When we took a look at this innovative 44m design two years ago, in BI263 (May, 2008), construction had just started at the MMGI Shipyard at Montfalcone, Venice. The result of a collaboration between naval architect Mario Grasso's Navirex, which drew the hull, and Marina Grasso and Federica Giovannone's A-LAB design company, which undertook the interior and exterior design along with the styling of the furniture, there was little doubt that the yacht would be something a little, well, different when launched.
Two years later, and the yacht, named H2OME, has hit the water. Not only does her interior design and exterior styling – inspired to a considerable degree by her owner – live up to the original renderings, but she also packs a powerful punch on the water... Under her sleek, slender lines – which have been drawn to mimic to some extent the minimalistic lines of sailing yachts – she carries twin CAT diesels which power waterjets to give the yacht a displacement cruising speed of close to 20 knots. This is helped by her long and narrow 'double speed' hull design, coupled with a wave piercing bow, but the performance doesn't end there. Her chine hull gets an additional boost from a 4,500hp Vericor gas turbine which, when used, takes the top speed to over 40 knots. At her top end speed she is still capable of hitting a range of 500 miles, while at a more sedate 18 knots the range increases to 1,000 miles.
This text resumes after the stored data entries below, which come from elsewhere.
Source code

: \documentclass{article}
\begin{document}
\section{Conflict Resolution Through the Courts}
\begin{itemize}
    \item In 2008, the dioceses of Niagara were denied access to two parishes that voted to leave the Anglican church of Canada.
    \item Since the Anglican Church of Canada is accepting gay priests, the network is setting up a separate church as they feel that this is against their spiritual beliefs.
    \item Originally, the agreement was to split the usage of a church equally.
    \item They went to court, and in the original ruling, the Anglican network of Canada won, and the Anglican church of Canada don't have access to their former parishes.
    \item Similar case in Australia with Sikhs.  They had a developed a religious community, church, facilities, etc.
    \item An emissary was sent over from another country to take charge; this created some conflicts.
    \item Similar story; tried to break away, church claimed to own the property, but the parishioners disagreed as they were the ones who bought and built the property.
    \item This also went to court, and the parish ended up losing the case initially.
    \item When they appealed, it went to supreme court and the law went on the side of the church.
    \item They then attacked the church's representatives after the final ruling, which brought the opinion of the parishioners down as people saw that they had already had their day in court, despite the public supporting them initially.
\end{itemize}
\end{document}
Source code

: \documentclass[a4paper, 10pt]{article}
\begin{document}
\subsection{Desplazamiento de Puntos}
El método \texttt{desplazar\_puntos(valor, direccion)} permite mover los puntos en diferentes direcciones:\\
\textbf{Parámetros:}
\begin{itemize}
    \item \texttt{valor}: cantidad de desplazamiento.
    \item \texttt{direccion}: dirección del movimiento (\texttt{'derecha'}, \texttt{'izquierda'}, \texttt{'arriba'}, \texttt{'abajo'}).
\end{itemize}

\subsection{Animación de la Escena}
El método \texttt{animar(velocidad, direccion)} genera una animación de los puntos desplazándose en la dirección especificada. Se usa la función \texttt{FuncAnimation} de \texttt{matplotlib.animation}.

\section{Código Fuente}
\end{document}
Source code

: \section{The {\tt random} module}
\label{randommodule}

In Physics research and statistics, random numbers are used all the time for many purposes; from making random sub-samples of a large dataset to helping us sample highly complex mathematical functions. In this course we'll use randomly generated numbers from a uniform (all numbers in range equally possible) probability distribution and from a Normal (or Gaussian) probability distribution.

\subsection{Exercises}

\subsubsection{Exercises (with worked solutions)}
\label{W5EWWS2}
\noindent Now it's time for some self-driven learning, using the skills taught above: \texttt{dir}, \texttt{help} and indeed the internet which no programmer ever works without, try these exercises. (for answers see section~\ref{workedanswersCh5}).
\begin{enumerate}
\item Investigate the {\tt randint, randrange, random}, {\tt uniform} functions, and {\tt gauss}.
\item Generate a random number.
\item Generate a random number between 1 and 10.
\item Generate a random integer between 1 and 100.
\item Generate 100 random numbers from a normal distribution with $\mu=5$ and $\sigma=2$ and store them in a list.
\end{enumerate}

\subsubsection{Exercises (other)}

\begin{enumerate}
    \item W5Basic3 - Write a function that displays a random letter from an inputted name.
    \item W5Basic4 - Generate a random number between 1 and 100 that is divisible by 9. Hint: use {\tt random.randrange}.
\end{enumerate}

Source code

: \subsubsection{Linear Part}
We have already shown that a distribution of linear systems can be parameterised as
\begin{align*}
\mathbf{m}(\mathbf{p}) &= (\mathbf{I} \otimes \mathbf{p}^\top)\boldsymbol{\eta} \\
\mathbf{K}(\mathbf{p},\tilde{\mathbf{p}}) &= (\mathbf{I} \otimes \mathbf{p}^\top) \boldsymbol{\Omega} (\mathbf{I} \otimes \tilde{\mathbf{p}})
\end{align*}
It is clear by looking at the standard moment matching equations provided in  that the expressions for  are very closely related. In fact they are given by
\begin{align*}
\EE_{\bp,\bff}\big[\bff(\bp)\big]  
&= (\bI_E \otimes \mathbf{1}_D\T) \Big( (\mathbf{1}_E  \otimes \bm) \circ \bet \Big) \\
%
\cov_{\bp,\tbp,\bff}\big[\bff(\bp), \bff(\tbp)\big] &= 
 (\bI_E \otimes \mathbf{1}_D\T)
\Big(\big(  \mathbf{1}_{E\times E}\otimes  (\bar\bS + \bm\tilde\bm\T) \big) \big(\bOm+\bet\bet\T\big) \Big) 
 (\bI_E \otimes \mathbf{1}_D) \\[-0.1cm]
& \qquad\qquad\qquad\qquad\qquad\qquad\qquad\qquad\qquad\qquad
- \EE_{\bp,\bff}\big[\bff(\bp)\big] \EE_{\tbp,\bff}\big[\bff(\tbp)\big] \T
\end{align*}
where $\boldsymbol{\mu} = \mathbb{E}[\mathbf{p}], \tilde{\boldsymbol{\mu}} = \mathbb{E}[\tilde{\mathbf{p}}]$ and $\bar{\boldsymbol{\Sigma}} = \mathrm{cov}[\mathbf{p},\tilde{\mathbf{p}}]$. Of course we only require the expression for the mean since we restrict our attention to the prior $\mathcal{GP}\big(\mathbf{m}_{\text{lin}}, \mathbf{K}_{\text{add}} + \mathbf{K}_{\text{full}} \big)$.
The yacht features a superstructure comprising acres of glass for a real inside-outside living experience, while her transom is laid as three terraces gently heading down to the water. With good guest accommodation below decks – including a vast, full-beam midships owner's suite – and all mod cons thrown in, she is destined to be a charter yacht and comes part of a lifestyle charter package: a Bentley Continental GT and a Hawker 400XP jet are available to make the experience complete.